Little girls deserve to live in a world where they don’t have to be told, “Pain is beauty.”

Let’s think about what are we telling younger women. Little girls deserve to live in a world where they don’t have to be told, “Pain is beauty” like we were. But rather, “Comfort is confidence.” They deserve products that follow their lead instead of the other way around. I don’t have kids, but I do have nieces, and I have to say my sister’s done a great job with them. I took them school clothes shopping this last year, and one of them was having a hard time finding her size, and said, “I hate that Target doesn’t make clothes for me.” And boy did my heart sink, but I immediately thought, wow, it’s so much better than her saying, “I hate that I don’t fit in Target’s clothes.” Such a simple shift in perspective from her being the problem to them being the problem. And I love that. We have to remember young women are watching us, and how we feel and talk about our bodies is what they’ll mimic. We have the opportunity to stop the cycle. Right here. Right now. With Arm Tights™.

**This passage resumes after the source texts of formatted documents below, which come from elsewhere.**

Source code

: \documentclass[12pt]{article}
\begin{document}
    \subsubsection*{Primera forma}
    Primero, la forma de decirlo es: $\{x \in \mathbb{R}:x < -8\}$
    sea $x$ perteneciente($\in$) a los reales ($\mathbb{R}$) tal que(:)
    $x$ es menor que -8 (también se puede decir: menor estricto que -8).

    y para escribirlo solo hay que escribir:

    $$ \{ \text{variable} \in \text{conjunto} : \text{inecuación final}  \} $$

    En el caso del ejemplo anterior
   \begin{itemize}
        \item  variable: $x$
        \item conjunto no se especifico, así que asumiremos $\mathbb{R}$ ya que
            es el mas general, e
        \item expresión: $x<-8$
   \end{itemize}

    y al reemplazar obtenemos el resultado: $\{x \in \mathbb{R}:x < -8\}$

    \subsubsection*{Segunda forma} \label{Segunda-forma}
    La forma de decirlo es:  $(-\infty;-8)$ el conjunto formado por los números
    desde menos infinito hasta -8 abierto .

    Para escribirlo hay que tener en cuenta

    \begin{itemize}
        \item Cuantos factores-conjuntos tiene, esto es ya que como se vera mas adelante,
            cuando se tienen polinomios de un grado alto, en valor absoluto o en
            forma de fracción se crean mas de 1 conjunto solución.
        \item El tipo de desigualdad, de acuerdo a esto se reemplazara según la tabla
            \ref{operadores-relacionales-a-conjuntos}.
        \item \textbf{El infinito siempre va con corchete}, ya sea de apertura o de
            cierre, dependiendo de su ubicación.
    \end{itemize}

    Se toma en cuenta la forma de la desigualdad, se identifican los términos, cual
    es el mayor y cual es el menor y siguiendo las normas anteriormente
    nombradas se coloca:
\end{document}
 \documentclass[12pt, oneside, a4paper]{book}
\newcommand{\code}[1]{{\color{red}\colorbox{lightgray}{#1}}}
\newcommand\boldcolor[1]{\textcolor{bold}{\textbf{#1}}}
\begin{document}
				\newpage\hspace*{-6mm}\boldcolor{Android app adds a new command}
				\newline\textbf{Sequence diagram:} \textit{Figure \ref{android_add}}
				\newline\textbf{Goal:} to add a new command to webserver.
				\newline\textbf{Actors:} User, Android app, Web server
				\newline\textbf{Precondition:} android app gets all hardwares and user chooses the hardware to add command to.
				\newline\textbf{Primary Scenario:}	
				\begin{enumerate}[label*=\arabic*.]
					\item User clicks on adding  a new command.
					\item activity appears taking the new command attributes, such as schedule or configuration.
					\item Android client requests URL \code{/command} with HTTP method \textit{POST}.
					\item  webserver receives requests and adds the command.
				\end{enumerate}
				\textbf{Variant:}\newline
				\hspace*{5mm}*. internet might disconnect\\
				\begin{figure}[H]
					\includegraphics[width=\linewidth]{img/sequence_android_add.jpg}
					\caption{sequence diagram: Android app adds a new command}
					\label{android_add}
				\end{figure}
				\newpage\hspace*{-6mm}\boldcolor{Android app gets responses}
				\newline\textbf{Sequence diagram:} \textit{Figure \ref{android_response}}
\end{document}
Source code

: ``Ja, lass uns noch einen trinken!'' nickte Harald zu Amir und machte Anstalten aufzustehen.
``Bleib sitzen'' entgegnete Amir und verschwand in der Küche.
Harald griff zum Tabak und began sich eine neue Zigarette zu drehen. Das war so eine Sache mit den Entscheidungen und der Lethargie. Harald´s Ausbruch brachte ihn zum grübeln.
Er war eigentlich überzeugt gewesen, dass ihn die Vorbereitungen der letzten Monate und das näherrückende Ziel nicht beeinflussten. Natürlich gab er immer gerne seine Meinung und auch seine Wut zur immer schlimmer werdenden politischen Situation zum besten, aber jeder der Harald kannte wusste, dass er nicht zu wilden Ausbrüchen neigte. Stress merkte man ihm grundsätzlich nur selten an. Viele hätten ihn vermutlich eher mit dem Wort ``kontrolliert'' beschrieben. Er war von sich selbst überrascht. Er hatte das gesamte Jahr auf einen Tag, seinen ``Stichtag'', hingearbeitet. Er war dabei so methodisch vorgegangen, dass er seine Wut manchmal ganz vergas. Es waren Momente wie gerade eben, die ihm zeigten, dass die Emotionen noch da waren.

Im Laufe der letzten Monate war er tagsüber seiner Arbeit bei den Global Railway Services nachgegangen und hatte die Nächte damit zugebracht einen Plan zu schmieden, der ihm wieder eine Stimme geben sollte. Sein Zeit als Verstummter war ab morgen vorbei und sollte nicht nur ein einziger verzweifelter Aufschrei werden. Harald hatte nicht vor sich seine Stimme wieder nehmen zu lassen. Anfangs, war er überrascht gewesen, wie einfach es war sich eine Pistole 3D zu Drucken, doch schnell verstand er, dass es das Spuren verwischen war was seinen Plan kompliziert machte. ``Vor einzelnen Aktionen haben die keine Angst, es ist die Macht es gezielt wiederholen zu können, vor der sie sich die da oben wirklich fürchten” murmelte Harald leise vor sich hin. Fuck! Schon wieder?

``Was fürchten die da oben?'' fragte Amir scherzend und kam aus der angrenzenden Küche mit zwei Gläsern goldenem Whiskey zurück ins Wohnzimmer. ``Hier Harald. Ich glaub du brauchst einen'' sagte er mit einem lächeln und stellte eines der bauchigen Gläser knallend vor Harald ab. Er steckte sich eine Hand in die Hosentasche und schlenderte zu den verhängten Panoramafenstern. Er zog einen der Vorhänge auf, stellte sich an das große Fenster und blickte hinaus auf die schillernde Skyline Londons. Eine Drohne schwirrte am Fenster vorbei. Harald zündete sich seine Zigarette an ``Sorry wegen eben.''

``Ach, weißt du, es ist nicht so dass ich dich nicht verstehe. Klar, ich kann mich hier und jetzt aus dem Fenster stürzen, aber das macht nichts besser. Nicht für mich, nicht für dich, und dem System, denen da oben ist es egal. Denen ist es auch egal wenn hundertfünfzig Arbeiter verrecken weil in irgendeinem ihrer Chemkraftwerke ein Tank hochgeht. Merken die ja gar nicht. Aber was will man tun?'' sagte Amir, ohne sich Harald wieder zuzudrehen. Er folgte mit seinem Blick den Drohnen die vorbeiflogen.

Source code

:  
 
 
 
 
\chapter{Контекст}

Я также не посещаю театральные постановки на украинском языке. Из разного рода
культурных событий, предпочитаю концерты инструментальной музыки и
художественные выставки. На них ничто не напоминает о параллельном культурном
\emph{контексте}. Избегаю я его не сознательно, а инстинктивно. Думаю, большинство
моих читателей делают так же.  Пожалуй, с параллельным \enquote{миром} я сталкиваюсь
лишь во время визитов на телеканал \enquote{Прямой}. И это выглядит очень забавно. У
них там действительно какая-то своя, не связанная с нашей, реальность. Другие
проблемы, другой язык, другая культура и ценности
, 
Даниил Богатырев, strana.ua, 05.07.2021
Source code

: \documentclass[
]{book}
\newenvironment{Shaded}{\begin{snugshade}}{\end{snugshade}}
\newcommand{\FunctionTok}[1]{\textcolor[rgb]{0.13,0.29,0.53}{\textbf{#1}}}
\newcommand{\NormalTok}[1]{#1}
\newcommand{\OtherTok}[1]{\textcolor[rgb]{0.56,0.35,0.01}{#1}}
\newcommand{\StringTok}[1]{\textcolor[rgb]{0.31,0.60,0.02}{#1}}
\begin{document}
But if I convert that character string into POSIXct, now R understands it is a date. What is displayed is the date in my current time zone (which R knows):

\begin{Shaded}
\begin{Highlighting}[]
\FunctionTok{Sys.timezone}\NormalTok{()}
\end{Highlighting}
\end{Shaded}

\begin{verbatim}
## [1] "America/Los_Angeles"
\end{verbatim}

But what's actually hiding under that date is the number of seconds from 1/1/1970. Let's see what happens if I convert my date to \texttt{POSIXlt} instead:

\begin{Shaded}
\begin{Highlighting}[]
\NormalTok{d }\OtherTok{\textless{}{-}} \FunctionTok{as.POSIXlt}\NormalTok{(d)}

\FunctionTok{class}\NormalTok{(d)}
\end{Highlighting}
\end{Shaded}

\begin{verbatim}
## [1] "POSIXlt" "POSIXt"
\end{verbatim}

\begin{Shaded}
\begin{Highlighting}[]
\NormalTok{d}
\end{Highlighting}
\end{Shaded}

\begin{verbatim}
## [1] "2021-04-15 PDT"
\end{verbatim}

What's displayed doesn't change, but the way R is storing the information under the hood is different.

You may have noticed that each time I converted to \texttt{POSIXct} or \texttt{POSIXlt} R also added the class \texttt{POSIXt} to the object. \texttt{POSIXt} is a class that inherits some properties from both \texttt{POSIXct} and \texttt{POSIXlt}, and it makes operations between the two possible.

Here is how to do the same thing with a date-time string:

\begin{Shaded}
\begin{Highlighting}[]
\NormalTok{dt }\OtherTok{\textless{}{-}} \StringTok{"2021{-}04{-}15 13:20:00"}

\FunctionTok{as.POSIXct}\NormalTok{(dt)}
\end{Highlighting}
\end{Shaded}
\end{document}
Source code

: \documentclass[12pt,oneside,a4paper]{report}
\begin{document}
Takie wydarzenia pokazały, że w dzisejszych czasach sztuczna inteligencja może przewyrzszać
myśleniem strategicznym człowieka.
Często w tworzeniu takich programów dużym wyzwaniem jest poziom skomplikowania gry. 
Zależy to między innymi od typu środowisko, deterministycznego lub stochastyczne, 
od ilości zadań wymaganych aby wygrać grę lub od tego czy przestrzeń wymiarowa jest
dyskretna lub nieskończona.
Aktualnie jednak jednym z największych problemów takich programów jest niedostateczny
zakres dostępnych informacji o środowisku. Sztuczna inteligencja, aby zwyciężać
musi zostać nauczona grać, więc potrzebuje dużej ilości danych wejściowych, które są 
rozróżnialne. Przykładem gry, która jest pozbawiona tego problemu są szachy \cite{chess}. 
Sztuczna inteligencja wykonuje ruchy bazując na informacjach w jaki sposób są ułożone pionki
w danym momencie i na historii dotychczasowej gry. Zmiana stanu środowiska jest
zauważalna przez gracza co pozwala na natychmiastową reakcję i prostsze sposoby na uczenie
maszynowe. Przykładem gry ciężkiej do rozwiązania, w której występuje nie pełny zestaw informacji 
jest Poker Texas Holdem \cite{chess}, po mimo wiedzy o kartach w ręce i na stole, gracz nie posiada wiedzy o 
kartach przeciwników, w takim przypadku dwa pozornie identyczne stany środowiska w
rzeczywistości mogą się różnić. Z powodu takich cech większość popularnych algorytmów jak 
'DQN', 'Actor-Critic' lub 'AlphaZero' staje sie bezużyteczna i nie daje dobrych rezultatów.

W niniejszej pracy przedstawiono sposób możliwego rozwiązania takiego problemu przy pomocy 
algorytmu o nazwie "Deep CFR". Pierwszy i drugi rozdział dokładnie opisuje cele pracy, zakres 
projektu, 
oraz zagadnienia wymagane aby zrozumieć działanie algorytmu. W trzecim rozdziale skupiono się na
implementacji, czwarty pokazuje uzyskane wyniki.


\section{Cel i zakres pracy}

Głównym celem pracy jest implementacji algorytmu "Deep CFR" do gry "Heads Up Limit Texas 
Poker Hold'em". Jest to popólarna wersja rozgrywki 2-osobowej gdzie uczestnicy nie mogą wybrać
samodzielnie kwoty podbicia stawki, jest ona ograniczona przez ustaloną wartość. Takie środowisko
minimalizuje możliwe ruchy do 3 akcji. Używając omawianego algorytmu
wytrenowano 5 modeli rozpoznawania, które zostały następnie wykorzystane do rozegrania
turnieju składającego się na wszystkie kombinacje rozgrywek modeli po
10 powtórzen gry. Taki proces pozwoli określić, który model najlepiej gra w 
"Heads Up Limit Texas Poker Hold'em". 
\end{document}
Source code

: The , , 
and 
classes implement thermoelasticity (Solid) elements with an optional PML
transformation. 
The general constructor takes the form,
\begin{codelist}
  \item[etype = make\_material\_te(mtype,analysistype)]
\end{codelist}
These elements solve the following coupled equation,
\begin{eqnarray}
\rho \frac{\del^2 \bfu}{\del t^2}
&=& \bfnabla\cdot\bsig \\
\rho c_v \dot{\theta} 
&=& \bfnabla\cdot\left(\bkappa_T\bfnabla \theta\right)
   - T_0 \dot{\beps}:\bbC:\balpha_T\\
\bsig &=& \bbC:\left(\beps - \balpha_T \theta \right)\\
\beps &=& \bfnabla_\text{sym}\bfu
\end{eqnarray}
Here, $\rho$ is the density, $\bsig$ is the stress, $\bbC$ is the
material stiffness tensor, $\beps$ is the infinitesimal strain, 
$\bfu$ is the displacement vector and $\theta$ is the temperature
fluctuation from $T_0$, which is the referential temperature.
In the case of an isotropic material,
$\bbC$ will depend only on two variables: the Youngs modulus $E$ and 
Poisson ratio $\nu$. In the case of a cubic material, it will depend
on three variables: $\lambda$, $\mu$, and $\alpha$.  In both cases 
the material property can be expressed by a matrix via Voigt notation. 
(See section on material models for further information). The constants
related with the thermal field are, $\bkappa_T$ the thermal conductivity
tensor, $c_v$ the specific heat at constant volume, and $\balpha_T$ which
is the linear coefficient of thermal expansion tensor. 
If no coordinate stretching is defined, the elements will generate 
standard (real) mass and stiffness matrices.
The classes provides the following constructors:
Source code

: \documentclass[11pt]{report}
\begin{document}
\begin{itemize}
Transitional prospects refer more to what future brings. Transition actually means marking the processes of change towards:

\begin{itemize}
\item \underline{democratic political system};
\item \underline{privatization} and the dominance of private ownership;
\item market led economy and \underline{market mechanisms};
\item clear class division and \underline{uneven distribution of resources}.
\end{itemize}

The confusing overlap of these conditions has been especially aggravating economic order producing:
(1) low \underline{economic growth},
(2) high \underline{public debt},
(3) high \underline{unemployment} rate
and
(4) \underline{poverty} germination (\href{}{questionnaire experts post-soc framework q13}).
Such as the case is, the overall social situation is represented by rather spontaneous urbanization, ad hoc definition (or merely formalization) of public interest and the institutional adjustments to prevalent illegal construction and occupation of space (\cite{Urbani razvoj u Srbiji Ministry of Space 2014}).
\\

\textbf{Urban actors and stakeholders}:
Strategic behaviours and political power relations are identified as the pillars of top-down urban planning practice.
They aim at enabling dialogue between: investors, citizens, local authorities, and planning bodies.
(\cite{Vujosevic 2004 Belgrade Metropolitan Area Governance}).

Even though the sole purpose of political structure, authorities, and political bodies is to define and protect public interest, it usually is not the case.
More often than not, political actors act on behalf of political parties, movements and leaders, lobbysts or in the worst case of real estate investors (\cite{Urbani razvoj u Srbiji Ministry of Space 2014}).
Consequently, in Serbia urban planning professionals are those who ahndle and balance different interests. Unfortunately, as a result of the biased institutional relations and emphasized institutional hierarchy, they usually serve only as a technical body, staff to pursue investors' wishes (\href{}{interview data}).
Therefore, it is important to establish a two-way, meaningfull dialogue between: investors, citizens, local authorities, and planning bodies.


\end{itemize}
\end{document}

“…to all my fellow inventors, creators, and designers: is what you’re making helping or hurting our progress as women?”

Take a note from my niece, and demand that brands acknowledge your body. It’s not your job to shape yourself into fitting their clothes. I’m just now starting to realize that building my brand is going to be like building a mini resistance, having to disagree with people I admire, to voice what’s right. But we need to demand brands look at real women — and not just at their bodies — but at their well-being. So to all my fellow inventors, creators, and designers: is what you’re making helping or hurting our progress as women? Are you improving their well-being?